On the day after the 15th anniversary of the 9/11 terror attacks, U.S. Department of Homeland Security Secretary Jeh Johnson addressed attendees at the annual ASIS conference in Orlando where he stressed the importance of the relationship between the public sector and the private security community in helping to keep the nation safe from the new wave of threats that face our nation. While the odds of a terror group pulling off a coordinated attack on the scale of 9/11 are slim today given the improvements that have been made in the country’s security infrastructure and intelligence operations in the years since then, the threat of terrorism hasn’t not subsided and indeed has only grown in complexity.
Johnson, who was at the 9/11 memorial ceremony, said in all of the interviews he took part in at the event that each reporter asked him the same question which was: Are we safer? The answer, Johnson said was “yes” in terms of preventing another 9/11-style attack, however, the same cannot be said of so-called lone wolves or terrorist-inspired attacks like the one that took place in San Bernardino last December or at the Pulse nightclub in Orlando just three months ago.
“We’re now in a phase where we have to be concerned not only about the terrorist- directed stythe most prominent example being 9/11, to now the terrorist-inspired attack,” he said. “This morning before I came here, I went to the Pulse nightclub and it is a reminder of our new threat environment. In this new phase of self-radicalization, the lone wolf, the terrorist-inspired attack is, frankly, harder to detect by our law enforcement community and our intelligence community in advance.”
According to Johnson, security professionals and the industry, as a whole, plays a vital role in helping the government mitigate against the threat of lone wolves and others who seek to carry out similar attacks.

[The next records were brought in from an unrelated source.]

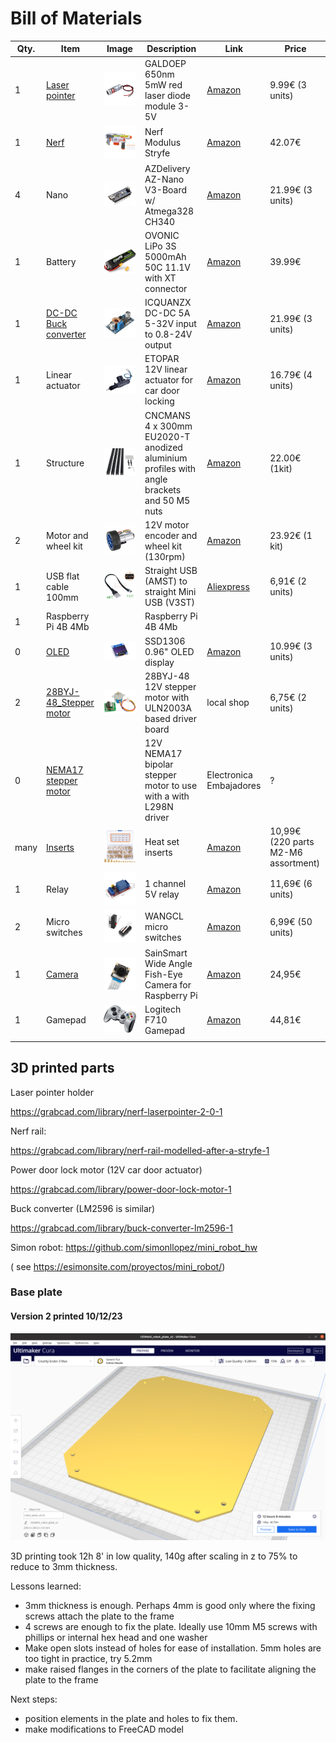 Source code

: # Bill of Materials

| Qty. | Item                                                | Image                                         | Description                                                  | Link                                                         | Price                               |
| ---- | --------------------------------------------------- | --------------------------------------------- | ------------------------------------------------------------ | ------------------------------------------------------------ | ----------------------------------- |
| 1    | [Laser pointer](./BOM/laser_pointer.md)             | ![](./BOM/assets/laser.jpg)                   | GALDOEP 650nm 5mW red laser diode module 3-5V                | [Amazon](https://www.amazon.es/dp/B09J3TB26H)                | 9.99€ (3  units)                    |
| 1    | [Nerf](./BOM/nerf.md)                               | ![](./BOM/assets/nerf_stryfe.jpg)             | Nerf Modulus Stryfe                                          | [Amazon](https://www.amazon.es/gp/product/B072PYD365)        | 42.07€                              |
| 4    | Nano                                                | ![](./BOM/assets/arduino_nano.jpg)            | AZDelivery AZ-Nano V3-Board w/ Atmega328 CH340               | [Amazon]()                                                   | 21.99€ (3 units)                    |
| 1    | Battery                                             | ![](./BOM/assets/battery.jpg)                 | OVONIC LiPo 3S 5000mAh 50C 11.1V with XT connector           | [Amazon]()                                                   | 39.99€                              |
| 1    | [DC-DC Buck converter](./BOM/buck_converter.md)     | ![](./BOM/assets/buck_converter.jpg)          | ICQUANZX DC-DC 5A 5-32V input to 0.8-24V output              | [Amazon](https://www.amazon.es/dp/B07VQ89RZG)                | 21.99€ (3 units)                    |
| 1    | Linear actuator                                     | ![](./BOM/assets/linear_actuator.jpg)         | ETOPAR 12V linear actuator for car door locking              | [Amazon](https://www.amazon.es/gp/product/B08NG6LTY2)        | 16.79€ (4 units)                    |
| 1    | Structure                                           | ![](./BOM/assets/structure.jpg)               | CNCMANS 4 x 300mm EU2020-T anodized aluminium profiles with angle brackets and 50 M5 nuts | [Amazon](https://www.amazon.es/dp/B0BX648N6P)                | 22.00€ (1kit)                       |
| 2    | Motor and wheel kit                                 | ![](./BOM/assets/motor_encoder_wheel_kit.jpg) | 12V motor encoder and wheel kit (130rpm)                     | [Amazon](https://www.amazon.es/dp/B07WT22RNK)                | 23.92€ (1 kit)                      |
| 1    | USB flat cable 100mm                                | ![](./BOM/assets/usb_cable.jpg)               | Straight USB (AMST) to straight Mini USB (V3ST)              | [Aliexpress](https://es.aliexpress.com/item/1005002551406991.html?spm=a2g0n.order_detail.order_detail_item.3.578739d32xzMxK&gatewayAdapt=glo2esp) | 6,91€ (2 units)                     |
| 1    | Raspberry Pi 4B 4Mb                                 |                                               | Raspberry Pi 4B 4Mb                                          |                                                              |                                     |
| 0    | [OLED](./BOM/OLED.md)                               | ![](./BOM/assets/OLED.jpg)                    | SSD1306 0.96" OLED display                                   | [Amazon](https://www.amazon.es/dp/B09GVTRB2W)                | 10.99€ (3 units)                    |
| 2    | [28BYJ-48_Stepper motor](./BOM/28BYJ-48_stepper.md) | ![](./BOM/assets/stepper.png)                 | 28BYJ-48 12V stepper motor with ULN2003A based driver board  | local shop                                                   | 6,75€ (2 units)                     |
| 0    | [NEMA17 stepper motor](./BOM/NEMA17_stepper.md)     |                                               | 12V NEMA17 bipolar stepper motor to use with a with L298N driver | Electronica Embajadores                                      | ?                                   |
| many | [Inserts](./BOM/inserts.md)                         | ![](./BOM/assets/inserts.jpg)                 | Heat set inserts                                             | [Amazon](https://www.amazon.es/gp/product/B0B2DMWFT2/)       | 10,99€ (220 parts M2-M6 assortment) |
| 1    | Relay                                               | ![](./BOM/assets/relay.jpg)                   | 1 channel 5V relay                                           | [Amazon](https://www.amazon.es/gp/product/B09GY34ZFQ)        | 11,69€ (6 units)                    |
| 2    | Micro switches                                      | ![](./BOM/assets/micro_switch.jpg)            | WANGCL micro switches                                        | [Amazon](https://www.amazon.es/gp/product/)                  | 6,99€ (50 units)                    |
| 1    | [Camera](./BOM/Camera.md)                           | ![](./BOM/assets/wide_angle_camera.jpg)       | SainSmart Wide Angle Fish-Eye Camera for Raspberry Pi        | [Amazon](https://www.amazon.es/dp/B00N1YJKFS)                | 24,95€                              |
| 1    | Gamepad                                             | ![](./BOM/assets/gamepad.jpg)                 | Logitech F710 Gamepad                                        | [Amazon](https://www.amazon.es/dp/B00CJAEX5M)                | 44,81€                              |
|      |                                                     |                                               |                                                              |                                                              |                                     |

## 3D printed parts

Laser pointer holder 

https://grabcad.com/library/nerf-laserpointer-2-0-1

Nerf rail:

https://grabcad.com/library/nerf-rail-modelled-after-a-stryfe-1

Power door lock motor (12V car door actuator)

https://grabcad.com/library/power-door-lock-motor-1

Buck converter (LM2596 is similar)

https://grabcad.com/library/buck-converter-lm2596-1

Simon robot: https://github.com/simonllopez/mini_robot_hw 

( see https://esimonsite.com/proyectos/mini_robot/)

### Base plate 

#### Version 2 printed 10/12/23

![](./BOM/assets/base_plate_v2.png)

3D printing took 12h 8' in low quality, 140g after scaling in z to 75% to reduce to 3mm thickness.

Lessons learned: 

* 3mm thickness is enough. Perhaps 4mm is good only where the fixing screws attach the plate to the frame
* 4 screws are enough to fix the plate. Ideally use 10mm M5 screws with phillips or internal hex head and one washer 
* Make open slots instead of holes for ease of installation. 5mm holes are too tight in practice, try 5.2mm
* make raised flanges in the corners of the plate to facilitate aligning the plate to the frame

Next steps: 

* position elements in the plate and holes to fix them.
* make modifications to FreeCAD model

“Our partnership between the public and private sectors devoted to security – the Department of Homeland Security, the FBI, the Department of Defense, our intelligence community, the national security apparatus of our government, state and local law enforcement on the one hand and [security practitioners] dedicated also to public safety and the protection of our homeland in the private sector – has never been more important given our current threat environment,” Johnson told the crowd of attendees. “We must now, more than ever, function as an effective partnership for the good of the people we all serve.”